#### Work task
Would you retype the whole listing verbatim, keeping pictures out of it?

#### Data extracts
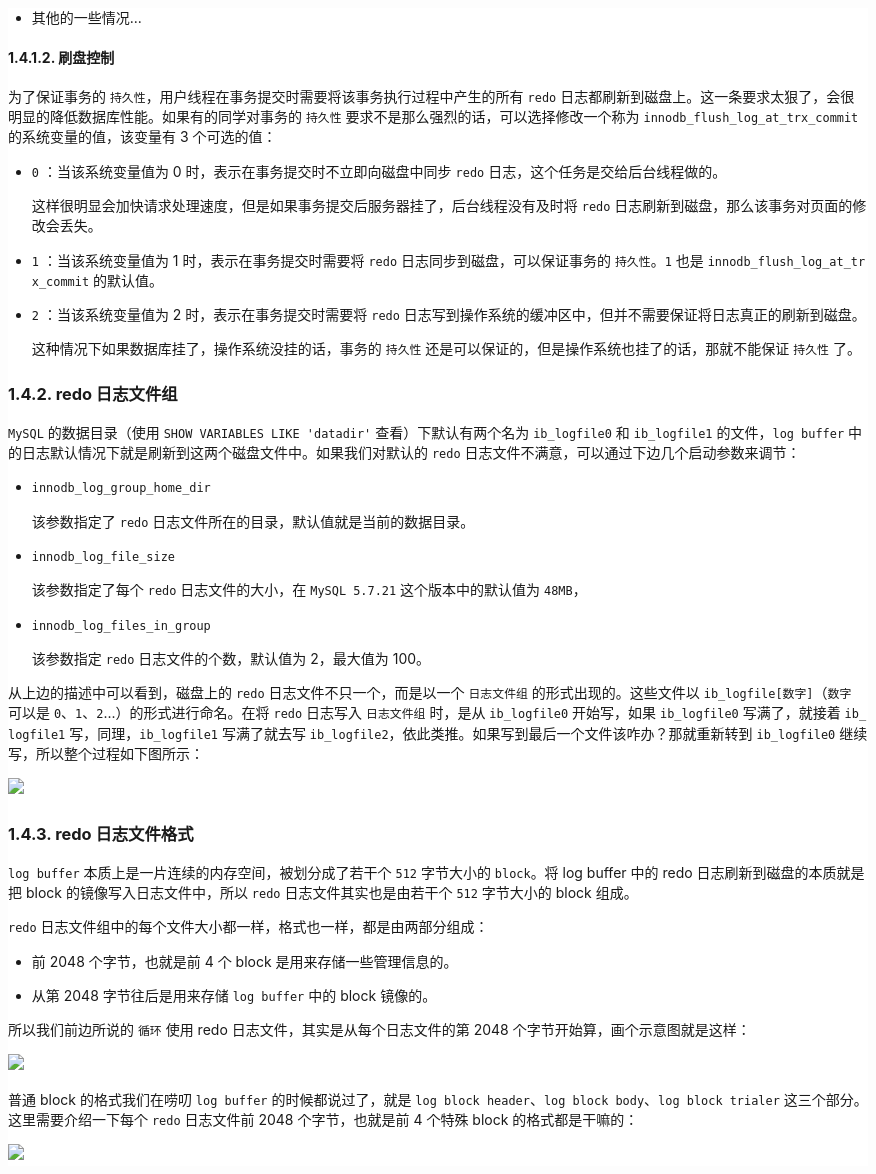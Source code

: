 - 其他的一些情况...

#### 1.4.1.2. 刷盘控制

为了保证事务的 `持久性`，用户线程在事务提交时需要将该事务执行过程中产生的所有 `redo` 日志都刷新到磁盘上。这一条要求太狠了，会很明显的降低数据库性能。如果有的同学对事务的 `持久性` 要求不是那么强烈的话，可以选择修改一个称为 `innodb_flush_log_at_trx_commit` 的系统变量的值，该变量有 3 个可选的值：

- `0` ：当该系统变量值为 0 时，表示在事务提交时不立即向磁盘中同步 `redo` 日志，这个任务是交给后台线程做的。

    这样很明显会加快请求处理速度，但是如果事务提交后服务器挂了，后台线程没有及时将 `redo` 日志刷新到磁盘，那么该事务对页面的修改会丢失。

- `1` ：当该系统变量值为 1 时，表示在事务提交时需要将 `redo` 日志同步到磁盘，可以保证事务的 `持久性`。`1` 也是 `innodb_flush_log_at_trx_commit` 的默认值。

- `2` ：当该系统变量值为 2 时，表示在事务提交时需要将 `redo` 日志写到操作系统的缓冲区中，但并不需要保证将日志真正的刷新到磁盘。

    这种情况下如果数据库挂了，操作系统没挂的话，事务的 `持久性` 还是可以保证的，但是操作系统也挂了的话，那就不能保证 `持久性` 了。

### 1.4.2. redo 日志文件组

`MySQL` 的数据目录（使用 `SHOW VARIABLES LIKE 'datadir'` 查看）下默认有两个名为 `ib_logfile0` 和 `ib_logfile1` 的文件，`log buffer` 中的日志默认情况下就是刷新到这两个磁盘文件中。如果我们对默认的 `redo` 日志文件不满意，可以通过下边几个启动参数来调节：

- `innodb_log_group_home_dir`

    该参数指定了 `redo` 日志文件所在的目录，默认值就是当前的数据目录。

- `innodb_log_file_size`

    该参数指定了每个 `redo` 日志文件的大小，在 `MySQL 5.7.21` 这个版本中的默认值为 `48MB`，

- `innodb_log_files_in_group`

    该参数指定 `redo` 日志文件的个数，默认值为 2，最大值为 100。

从上边的描述中可以看到，磁盘上的 `redo` 日志文件不只一个，而是以一个 `日志文件组` 的形式出现的。这些文件以 `ib_logfile[数字]`（`数字` 可以是 `0`、`1`、`2`...）的形式进行命名。在将 `redo` 日志写入 `日志文件组` 时，是从 `ib_logfile0` 开始写，如果 `ib_logfile0` 写满了，就接着 `ib_logfile1` 写，同理，`ib_logfile1` 写满了就去写 `ib_logfile2`，依此类推。如果写到最后一个文件该咋办？那就重新转到 `ib_logfile0` 继续写，所以整个过程如下图所示：

![](https://varg-my-images.oss-cn-beijing.aliyuncs.com/img/202209190045531.png)

### 1.4.3. redo 日志文件格式

`log buffer` 本质上是一片连续的内存空间，被划分成了若干个 `512` 字节大小的 `block`。将 log buffer 中的 redo 日志刷新到磁盘的本质就是把 block 的镜像写入日志文件中，所以 `redo` 日志文件其实也是由若干个 `512` 字节大小的 block 组成。

`redo` 日志文件组中的每个文件大小都一样，格式也一样，都是由两部分组成：

- 前 2048 个字节，也就是前 4 个 block 是用来存储一些管理信息的。

- 从第 2048 字节往后是用来存储 `log buffer` 中的 block 镜像的。

所以我们前边所说的 `循环` 使用 redo 日志文件，其实是从每个日志文件的第 2048 个字节开始算，画个示意图就是这样：

![](https://varg-my-images.oss-cn-beijing.aliyuncs.com/img/202209190046839.png)

普通 block 的格式我们在唠叨 `log buffer` 的时候都说过了，就是 `log block header`、`log block body`、`log block trialer` 这三个部分。这里需要介绍一下每个 `redo` 日志文件前 2048 个字节，也就是前 4 个特殊 block 的格式都是干嘛的：

![](https://varg-my-images.oss-cn-beijing.aliyuncs.com/img/202209190047929.png)
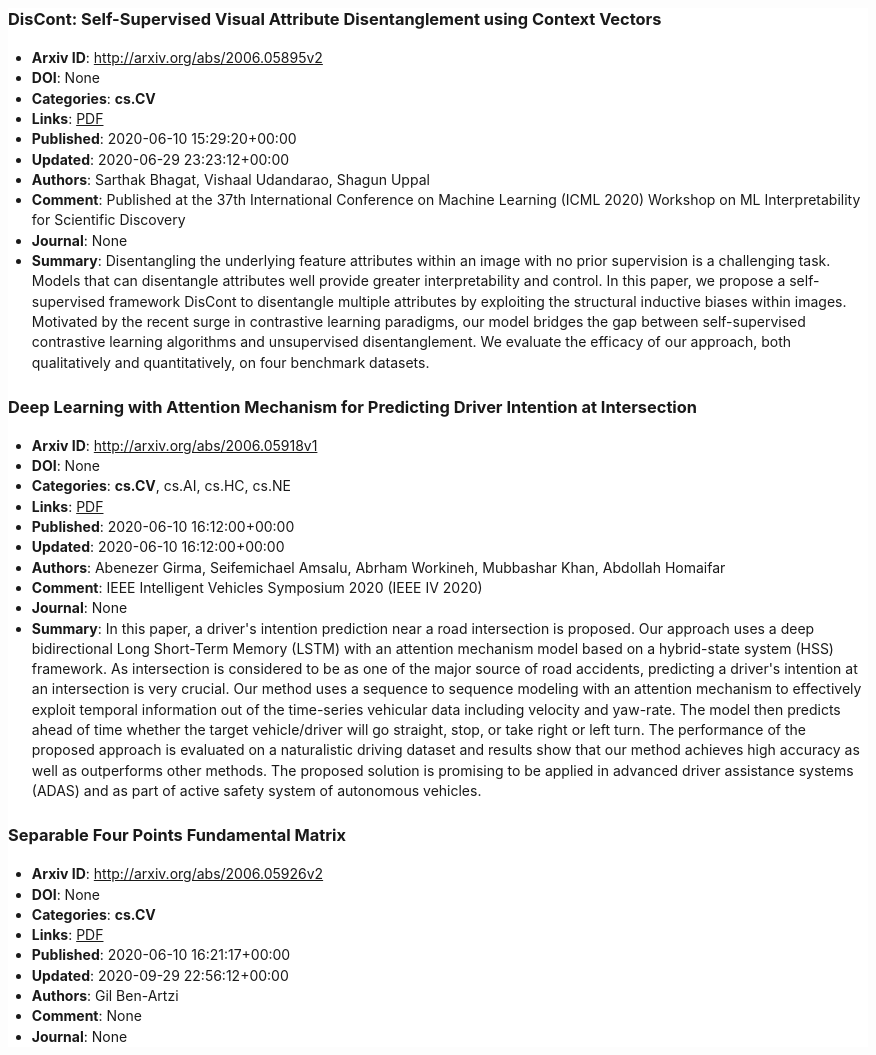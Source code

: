 

### DisCont: Self-Supervised Visual Attribute Disentanglement using Context Vectors
- **Arxiv ID**: http://arxiv.org/abs/2006.05895v2
- **DOI**: None
- **Categories**: **cs.CV**
- **Links**: [PDF](http://arxiv.org/pdf/2006.05895v2)
- **Published**: 2020-06-10 15:29:20+00:00
- **Updated**: 2020-06-29 23:23:12+00:00
- **Authors**: Sarthak Bhagat, Vishaal Udandarao, Shagun Uppal
- **Comment**: Published at the 37th International Conference on Machine Learning
  (ICML 2020) Workshop on ML Interpretability for Scientific Discovery
- **Journal**: None
- **Summary**: Disentangling the underlying feature attributes within an image with no prior supervision is a challenging task. Models that can disentangle attributes well provide greater interpretability and control. In this paper, we propose a self-supervised framework DisCont to disentangle multiple attributes by exploiting the structural inductive biases within images. Motivated by the recent surge in contrastive learning paradigms, our model bridges the gap between self-supervised contrastive learning algorithms and unsupervised disentanglement. We evaluate the efficacy of our approach, both qualitatively and quantitatively, on four benchmark datasets.



### Deep Learning with Attention Mechanism for Predicting Driver Intention at Intersection
- **Arxiv ID**: http://arxiv.org/abs/2006.05918v1
- **DOI**: None
- **Categories**: **cs.CV**, cs.AI, cs.HC, cs.NE
- **Links**: [PDF](http://arxiv.org/pdf/2006.05918v1)
- **Published**: 2020-06-10 16:12:00+00:00
- **Updated**: 2020-06-10 16:12:00+00:00
- **Authors**: Abenezer Girma, Seifemichael Amsalu, Abrham Workineh, Mubbashar Khan, Abdollah Homaifar
- **Comment**: IEEE Intelligent Vehicles Symposium 2020 (IEEE IV 2020)
- **Journal**: None
- **Summary**: In this paper, a driver's intention prediction near a road intersection is proposed. Our approach uses a deep bidirectional Long Short-Term Memory (LSTM) with an attention mechanism model based on a hybrid-state system (HSS) framework. As intersection is considered to be as one of the major source of road accidents, predicting a driver's intention at an intersection is very crucial. Our method uses a sequence to sequence modeling with an attention mechanism to effectively exploit temporal information out of the time-series vehicular data including velocity and yaw-rate. The model then predicts ahead of time whether the target vehicle/driver will go straight, stop, or take right or left turn. The performance of the proposed approach is evaluated on a naturalistic driving dataset and results show that our method achieves high accuracy as well as outperforms other methods. The proposed solution is promising to be applied in advanced driver assistance systems (ADAS) and as part of active safety system of autonomous vehicles.



### Separable Four Points Fundamental Matrix
- **Arxiv ID**: http://arxiv.org/abs/2006.05926v2
- **DOI**: None
- **Categories**: **cs.CV**
- **Links**: [PDF](http://arxiv.org/pdf/2006.05926v2)
- **Published**: 2020-06-10 16:21:17+00:00
- **Updated**: 2020-09-29 22:56:12+00:00
- **Authors**: Gil Ben-Artzi
- **Comment**: None
- **Journal**: None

#### Task answer
Source code

: - 其他的一些情况...

#### 1.4.1.2. 刷盘控制

为了保证事务的 `持久性`，用户线程在事务提交时需要将该事务执行过程中产生的所有 `redo` 日志都刷新到磁盘上。这一条要求太狠了，会很明显的降低数据库性能。如果有的同学对事务的 `持久性` 要求不是那么强烈的话，可以选择修改一个称为 `innodb_flush_log_at_trx_commit` 的系统变量的值，该变量有 3 个可选的值：

- `0` ：当该系统变量值为 0 时，表示在事务提交时不立即向磁盘中同步 `redo` 日志，这个任务是交给后台线程做的。

    这样很明显会加快请求处理速度，但是如果事务提交后服务器挂了，后台线程没有及时将 `redo` 日志刷新到磁盘，那么该事务对页面的修改会丢失。

- `1` ：当该系统变量值为 1 时，表示在事务提交时需要将 `redo` 日志同步到磁盘，可以保证事务的 `持久性`。`1` 也是 `innodb_flush_log_at_trx_commit` 的默认值。

- `2` ：当该系统变量值为 2 时，表示在事务提交时需要将 `redo` 日志写到操作系统的缓冲区中，但并不需要保证将日志真正的刷新到磁盘。

    这种情况下如果数据库挂了，操作系统没挂的话，事务的 `持久性` 还是可以保证的，但是操作系统也挂了的话，那就不能保证 `持久性` 了。

### 1.4.2. redo 日志文件组

`MySQL` 的数据目录（使用 `SHOW VARIABLES LIKE 'datadir'` 查看）下默认有两个名为 `ib_logfile0` 和 `ib_logfile1` 的文件，`log buffer` 中的日志默认情况下就是刷新到这两个磁盘文件中。如果我们对默认的 `redo` 日志文件不满意，可以通过下边几个启动参数来调节：

- `innodb_log_group_home_dir`

    该参数指定了 `redo` 日志文件所在的目录，默认值就是当前的数据目录。

- `innodb_log_file_size`

    该参数指定了每个 `redo` 日志文件的大小，在 `MySQL 5.7.21` 这个版本中的默认值为 `48MB`，

- `innodb_log_files_in_group`

    该参数指定 `redo` 日志文件的个数，默认值为 2，最大值为 100。

从上边的描述中可以看到，磁盘上的 `redo` 日志文件不只一个，而是以一个 `日志文件组` 的形式出现的。这些文件以 `ib_logfile[数字]`（`数字` 可以是 `0`、`1`、`2`...）的形式进行命名。在将 `redo` 日志写入 `日志文件组` 时，是从 `ib_logfile0` 开始写，如果 `ib_logfile0` 写满了，就接着 `ib_logfile1` 写，同理，`ib_logfile1` 写满了就去写 `ib_logfile2`，依此类推。如果写到最后一个文件该咋办？那就重新转到 `ib_logfile0` 继续写，所以整个过程如下图所示：

![](https://varg-my-images.oss-cn-beijing.aliyuncs.com/img/202209190045531.png)

### 1.4.3. redo 日志文件格式

`log buffer` 本质上是一片连续的内存空间，被划分成了若干个 `512` 字节大小的 `block`。将 log buffer 中的 redo 日志刷新到磁盘的本质就是把 block 的镜像写入日志文件中，所以 `redo` 日志文件其实也是由若干个 `512` 字节大小的 block 组成。

`redo` 日志文件组中的每个文件大小都一样，格式也一样，都是由两部分组成：

- 前 2048 个字节，也就是前 4 个 block 是用来存储一些管理信息的。

- 从第 2048 字节往后是用来存储 `log buffer` 中的 block 镜像的。

所以我们前边所说的 `循环` 使用 redo 日志文件，其实是从每个日志文件的第 2048 个字节开始算，画个示意图就是这样：

![](https://varg-my-images.oss-cn-beijing.aliyuncs.com/img/202209190046839.png)

普通 block 的格式我们在唠叨 `log buffer` 的时候都说过了，就是 `log block header`、`log block body`、`log block trialer` 这三个部分。这里需要介绍一下每个 `redo` 日志文件前 2048 个字节，也就是前 4 个特殊 block 的格式都是干嘛的：

![](https://varg-my-images.oss-cn-beijing.aliyuncs.com/img/202209190047929.png)
Source code

: 

### DisCont: Self-Supervised Visual Attribute Disentanglement using Context Vectors
- **Arxiv ID**: http://arxiv.org/abs/2006.05895v2
- **DOI**: None
- **Categories**: **cs.CV**
- **Links**: [PDF](http://arxiv.org/pdf/2006.05895v2)
- **Published**: 2020-06-10 15:29:20+00:00
- **Updated**: 2020-06-29 23:23:12+00:00
- **Authors**: Sarthak Bhagat, Vishaal Udandarao, Shagun Uppal
- **Comment**: Published at the 37th International Conference on Machine Learning
  (ICML 2020) Workshop on ML Interpretability for Scientific Discovery
- **Journal**: None
- **Summary**: Disentangling the underlying feature attributes within an image with no prior supervision is a challenging task. Models that can disentangle attributes well provide greater interpretability and control. In this paper, we propose a self-supervised framework DisCont to disentangle multiple attributes by exploiting the structural inductive biases within images. Motivated by the recent surge in contrastive learning paradigms, our model bridges the gap between self-supervised contrastive learning algorithms and unsupervised disentanglement. We evaluate the efficacy of our approach, both qualitatively and quantitatively, on four benchmark datasets.



### Deep Learning with Attention Mechanism for Predicting Driver Intention at Intersection
- **Arxiv ID**: http://arxiv.org/abs/2006.05918v1
- **DOI**: None
- **Categories**: **cs.CV**, cs.AI, cs.HC, cs.NE
- **Links**: [PDF](http://arxiv.org/pdf/2006.05918v1)
- **Published**: 2020-06-10 16:12:00+00:00
- **Updated**: 2020-06-10 16:12:00+00:00
- **Authors**: Abenezer Girma, Seifemichael Amsalu, Abrham Workineh, Mubbashar Khan, Abdollah Homaifar
- **Comment**: IEEE Intelligent Vehicles Symposium 2020 (IEEE IV 2020)
- **Journal**: None
- **Summary**: In this paper, a driver's intention prediction near a road intersection is proposed. Our approach uses a deep bidirectional Long Short-Term Memory (LSTM) with an attention mechanism model based on a hybrid-state system (HSS) framework. As intersection is considered to be as one of the major source of road accidents, predicting a driver's intention at an intersection is very crucial. Our method uses a sequence to sequence modeling with an attention mechanism to effectively exploit temporal information out of the time-series vehicular data including velocity and yaw-rate. The model then predicts ahead of time whether the target vehicle/driver will go straight, stop, or take right or left turn. The performance of the proposed approach is evaluated on a naturalistic driving dataset and results show that our method achieves high accuracy as well as outperforms other methods. The proposed solution is promising to be applied in advanced driver assistance systems (ADAS) and as part of active safety system of autonomous vehicles.



### Separable Four Points Fundamental Matrix
- **Arxiv ID**: http://arxiv.org/abs/2006.05926v2
- **DOI**: None
- **Categories**: **cs.CV**
- **Links**: [PDF](http://arxiv.org/pdf/2006.05926v2)
- **Published**: 2020-06-10 16:21:17+00:00
- **Updated**: 2020-09-29 22:56:12+00:00
- **Authors**: Gil Ben-Artzi
- **Comment**: None
- **Journal**: None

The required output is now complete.